Tumor cells need the right environment in order to spread. But a protein that some tumors themselves produce can make some environments inhospitable to metastasis. (Albh/Wikimedia Commons)
With cancer, it’s generally not the primary tumor that kills people, but metastasis—the spread of cancer to locations far from the original tumor.

Finding ways of stopping metastasis has proven immensely challenging. On some level, it’s a problem with the models that we use to study metastatic cancer. But it’s also a matter of understanding why particular tumor types spread where they do—like prostate tumors to the bones or breast cancer to the brain—and what about the microenvironment—the combination of cells, proteins and other factors—makes different sites in the body metastatically friendly to different tumors.
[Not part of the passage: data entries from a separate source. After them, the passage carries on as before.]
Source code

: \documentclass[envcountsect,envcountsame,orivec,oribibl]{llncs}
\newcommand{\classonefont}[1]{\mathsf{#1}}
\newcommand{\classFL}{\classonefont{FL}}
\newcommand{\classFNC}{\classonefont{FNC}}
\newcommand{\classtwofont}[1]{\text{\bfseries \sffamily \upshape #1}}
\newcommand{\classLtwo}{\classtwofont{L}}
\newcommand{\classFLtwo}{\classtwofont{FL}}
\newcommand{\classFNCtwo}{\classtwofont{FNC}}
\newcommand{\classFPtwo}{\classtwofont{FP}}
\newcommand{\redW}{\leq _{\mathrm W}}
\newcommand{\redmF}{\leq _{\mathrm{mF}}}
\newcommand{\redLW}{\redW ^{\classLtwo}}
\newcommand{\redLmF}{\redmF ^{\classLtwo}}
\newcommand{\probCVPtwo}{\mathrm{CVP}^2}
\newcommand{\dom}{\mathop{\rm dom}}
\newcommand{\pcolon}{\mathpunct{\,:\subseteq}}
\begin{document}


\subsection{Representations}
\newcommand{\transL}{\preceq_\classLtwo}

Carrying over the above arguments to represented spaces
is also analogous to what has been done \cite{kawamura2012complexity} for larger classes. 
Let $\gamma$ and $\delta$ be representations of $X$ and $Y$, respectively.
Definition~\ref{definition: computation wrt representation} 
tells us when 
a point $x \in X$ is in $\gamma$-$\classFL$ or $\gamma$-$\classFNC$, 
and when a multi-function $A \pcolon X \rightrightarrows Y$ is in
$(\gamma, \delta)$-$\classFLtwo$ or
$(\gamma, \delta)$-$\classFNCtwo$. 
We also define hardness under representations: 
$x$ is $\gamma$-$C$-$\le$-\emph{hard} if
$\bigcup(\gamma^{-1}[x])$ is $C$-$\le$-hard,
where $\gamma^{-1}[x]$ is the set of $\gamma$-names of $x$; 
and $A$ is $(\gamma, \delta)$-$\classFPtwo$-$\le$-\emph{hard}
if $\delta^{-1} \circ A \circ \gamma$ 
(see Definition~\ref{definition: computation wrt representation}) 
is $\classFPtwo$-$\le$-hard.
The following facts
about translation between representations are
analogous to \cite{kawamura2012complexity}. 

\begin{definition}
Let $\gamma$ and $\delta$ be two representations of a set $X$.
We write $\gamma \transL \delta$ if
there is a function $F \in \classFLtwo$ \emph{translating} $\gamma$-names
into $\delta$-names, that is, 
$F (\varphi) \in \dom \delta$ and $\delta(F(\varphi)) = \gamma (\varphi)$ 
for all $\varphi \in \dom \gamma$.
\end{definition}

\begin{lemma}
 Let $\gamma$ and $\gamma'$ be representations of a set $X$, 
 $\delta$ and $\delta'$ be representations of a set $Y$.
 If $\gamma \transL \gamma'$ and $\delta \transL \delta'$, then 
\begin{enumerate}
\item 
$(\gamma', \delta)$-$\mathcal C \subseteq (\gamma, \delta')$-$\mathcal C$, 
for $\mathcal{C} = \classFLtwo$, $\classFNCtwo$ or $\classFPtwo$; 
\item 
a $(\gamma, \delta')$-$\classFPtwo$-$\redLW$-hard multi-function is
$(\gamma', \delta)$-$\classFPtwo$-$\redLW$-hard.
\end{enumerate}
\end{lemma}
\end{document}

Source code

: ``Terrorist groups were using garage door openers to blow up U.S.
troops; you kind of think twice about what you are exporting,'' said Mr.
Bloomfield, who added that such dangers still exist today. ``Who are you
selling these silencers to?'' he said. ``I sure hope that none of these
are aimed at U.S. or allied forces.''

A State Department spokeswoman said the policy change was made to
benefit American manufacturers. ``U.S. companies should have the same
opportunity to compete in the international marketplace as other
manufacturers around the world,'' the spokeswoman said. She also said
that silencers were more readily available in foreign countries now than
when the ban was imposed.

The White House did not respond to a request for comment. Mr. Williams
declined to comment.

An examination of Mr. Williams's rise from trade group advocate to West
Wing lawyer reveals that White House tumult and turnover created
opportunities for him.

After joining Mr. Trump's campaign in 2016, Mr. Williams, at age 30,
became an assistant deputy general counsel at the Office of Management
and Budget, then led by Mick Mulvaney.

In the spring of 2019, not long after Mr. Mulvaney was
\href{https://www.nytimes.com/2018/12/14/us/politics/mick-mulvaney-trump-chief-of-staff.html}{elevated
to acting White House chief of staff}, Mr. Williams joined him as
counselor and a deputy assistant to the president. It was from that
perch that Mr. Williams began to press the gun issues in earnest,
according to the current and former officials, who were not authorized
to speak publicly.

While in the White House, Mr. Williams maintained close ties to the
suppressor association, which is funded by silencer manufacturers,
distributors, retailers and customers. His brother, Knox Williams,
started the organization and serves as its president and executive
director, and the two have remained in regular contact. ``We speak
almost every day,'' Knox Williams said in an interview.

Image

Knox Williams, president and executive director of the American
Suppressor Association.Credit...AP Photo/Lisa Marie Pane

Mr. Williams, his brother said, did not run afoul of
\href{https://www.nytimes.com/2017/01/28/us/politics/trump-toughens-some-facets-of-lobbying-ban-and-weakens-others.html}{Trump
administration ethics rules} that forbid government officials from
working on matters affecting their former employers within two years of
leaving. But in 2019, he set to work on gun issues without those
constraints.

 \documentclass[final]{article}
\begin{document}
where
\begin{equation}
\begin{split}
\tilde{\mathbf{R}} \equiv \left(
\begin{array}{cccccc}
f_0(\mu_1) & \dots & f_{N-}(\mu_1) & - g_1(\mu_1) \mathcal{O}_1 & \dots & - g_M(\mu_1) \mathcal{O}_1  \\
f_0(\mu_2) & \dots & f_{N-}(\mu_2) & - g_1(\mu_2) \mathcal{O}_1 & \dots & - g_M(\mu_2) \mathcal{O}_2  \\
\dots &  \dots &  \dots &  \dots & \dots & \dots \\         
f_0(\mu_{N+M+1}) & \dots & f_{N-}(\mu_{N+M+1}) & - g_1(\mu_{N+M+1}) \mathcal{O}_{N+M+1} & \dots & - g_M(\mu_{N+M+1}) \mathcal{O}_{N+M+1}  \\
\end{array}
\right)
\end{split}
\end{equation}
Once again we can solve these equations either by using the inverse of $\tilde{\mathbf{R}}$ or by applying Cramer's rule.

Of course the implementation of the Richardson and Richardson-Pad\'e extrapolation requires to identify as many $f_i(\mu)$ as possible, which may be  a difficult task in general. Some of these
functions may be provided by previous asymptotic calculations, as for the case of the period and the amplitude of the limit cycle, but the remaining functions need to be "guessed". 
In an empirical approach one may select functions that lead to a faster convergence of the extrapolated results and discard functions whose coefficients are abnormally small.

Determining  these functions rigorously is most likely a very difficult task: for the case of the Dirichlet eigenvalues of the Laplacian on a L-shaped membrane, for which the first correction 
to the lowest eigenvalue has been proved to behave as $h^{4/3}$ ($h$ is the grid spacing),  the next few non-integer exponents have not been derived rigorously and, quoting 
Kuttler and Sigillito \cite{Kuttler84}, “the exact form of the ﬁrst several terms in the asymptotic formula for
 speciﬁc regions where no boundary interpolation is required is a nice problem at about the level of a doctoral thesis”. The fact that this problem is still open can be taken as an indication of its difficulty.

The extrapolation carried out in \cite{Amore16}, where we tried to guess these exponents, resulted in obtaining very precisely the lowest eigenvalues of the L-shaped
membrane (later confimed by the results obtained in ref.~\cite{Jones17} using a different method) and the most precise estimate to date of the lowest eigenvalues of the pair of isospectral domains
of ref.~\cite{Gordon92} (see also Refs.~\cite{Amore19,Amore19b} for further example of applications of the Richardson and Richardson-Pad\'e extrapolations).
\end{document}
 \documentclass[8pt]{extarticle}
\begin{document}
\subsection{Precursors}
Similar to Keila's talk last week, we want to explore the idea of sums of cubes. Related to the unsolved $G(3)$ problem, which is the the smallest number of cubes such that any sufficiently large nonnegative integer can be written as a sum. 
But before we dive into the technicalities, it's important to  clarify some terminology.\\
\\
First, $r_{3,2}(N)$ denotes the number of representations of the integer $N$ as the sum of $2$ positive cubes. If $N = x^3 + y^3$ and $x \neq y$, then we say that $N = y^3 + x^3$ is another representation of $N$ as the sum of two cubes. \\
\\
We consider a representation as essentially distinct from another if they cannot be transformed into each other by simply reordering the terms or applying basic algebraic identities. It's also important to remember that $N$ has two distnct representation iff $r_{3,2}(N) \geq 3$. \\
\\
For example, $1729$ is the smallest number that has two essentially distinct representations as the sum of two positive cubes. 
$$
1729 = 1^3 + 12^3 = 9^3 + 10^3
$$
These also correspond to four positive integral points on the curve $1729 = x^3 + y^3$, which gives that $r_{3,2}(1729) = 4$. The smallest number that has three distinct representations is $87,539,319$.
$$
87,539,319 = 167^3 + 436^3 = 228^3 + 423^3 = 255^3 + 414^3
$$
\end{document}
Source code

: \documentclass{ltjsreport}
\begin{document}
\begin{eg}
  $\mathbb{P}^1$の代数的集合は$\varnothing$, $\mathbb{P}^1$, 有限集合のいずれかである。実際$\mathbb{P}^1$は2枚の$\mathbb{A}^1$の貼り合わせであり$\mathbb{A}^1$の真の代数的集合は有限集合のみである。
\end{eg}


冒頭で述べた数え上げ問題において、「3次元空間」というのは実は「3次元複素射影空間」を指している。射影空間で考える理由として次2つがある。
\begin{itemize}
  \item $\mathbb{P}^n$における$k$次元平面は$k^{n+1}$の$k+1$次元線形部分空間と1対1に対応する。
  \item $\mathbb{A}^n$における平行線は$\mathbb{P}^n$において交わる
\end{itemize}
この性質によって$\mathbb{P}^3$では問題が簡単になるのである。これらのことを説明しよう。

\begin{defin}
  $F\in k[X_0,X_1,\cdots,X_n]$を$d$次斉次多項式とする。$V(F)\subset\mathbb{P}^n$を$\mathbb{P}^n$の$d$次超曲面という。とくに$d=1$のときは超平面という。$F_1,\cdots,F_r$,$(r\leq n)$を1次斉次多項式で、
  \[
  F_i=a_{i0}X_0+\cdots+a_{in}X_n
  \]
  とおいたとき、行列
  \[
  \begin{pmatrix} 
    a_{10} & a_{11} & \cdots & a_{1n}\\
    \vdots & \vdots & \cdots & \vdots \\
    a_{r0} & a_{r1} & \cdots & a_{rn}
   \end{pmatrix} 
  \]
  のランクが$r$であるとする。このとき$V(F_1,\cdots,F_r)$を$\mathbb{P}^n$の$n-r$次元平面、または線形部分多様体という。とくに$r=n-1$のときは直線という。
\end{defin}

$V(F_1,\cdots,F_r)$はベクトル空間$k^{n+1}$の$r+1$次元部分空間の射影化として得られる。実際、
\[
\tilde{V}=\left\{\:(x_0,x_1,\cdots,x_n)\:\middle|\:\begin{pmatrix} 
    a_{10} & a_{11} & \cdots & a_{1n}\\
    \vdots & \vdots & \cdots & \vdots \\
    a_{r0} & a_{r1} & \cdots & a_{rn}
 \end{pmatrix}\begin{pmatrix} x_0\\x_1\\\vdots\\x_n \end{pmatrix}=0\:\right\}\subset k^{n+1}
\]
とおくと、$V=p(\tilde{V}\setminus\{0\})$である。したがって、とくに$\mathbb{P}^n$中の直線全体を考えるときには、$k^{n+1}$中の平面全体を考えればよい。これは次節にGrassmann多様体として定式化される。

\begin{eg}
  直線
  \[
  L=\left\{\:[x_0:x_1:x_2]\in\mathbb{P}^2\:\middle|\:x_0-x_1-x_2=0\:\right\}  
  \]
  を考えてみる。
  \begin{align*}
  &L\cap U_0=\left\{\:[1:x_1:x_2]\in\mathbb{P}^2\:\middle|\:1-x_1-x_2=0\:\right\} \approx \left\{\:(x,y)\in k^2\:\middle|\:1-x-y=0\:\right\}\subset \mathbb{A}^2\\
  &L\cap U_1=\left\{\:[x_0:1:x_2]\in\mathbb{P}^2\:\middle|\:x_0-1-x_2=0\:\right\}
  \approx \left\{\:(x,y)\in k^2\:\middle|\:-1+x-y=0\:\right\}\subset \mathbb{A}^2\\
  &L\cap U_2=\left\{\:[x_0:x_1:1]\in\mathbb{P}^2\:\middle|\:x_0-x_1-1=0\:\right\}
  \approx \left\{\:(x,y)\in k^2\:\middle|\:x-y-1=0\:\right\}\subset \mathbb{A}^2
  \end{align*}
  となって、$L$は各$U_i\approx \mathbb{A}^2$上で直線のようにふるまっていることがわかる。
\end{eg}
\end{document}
Randolph Watnick, PhD, and his research team in Boston Children’s Vascular Biology Program have been asking this question, and in the process have found that a protein called prosaposin can make sites unfriendly to metastasis. Interestingly, it’s a protein that some tumors actually make themselves.

But even better, Watnick has found that a tiny fragment of prosaposin—a peptide that is a mere five amino acids long—has the same anti-metastatic power of the full protein, making it highly attractive for drug development. He and his collaborators reported the full story in a recent paper in the journal Cancer Discovery.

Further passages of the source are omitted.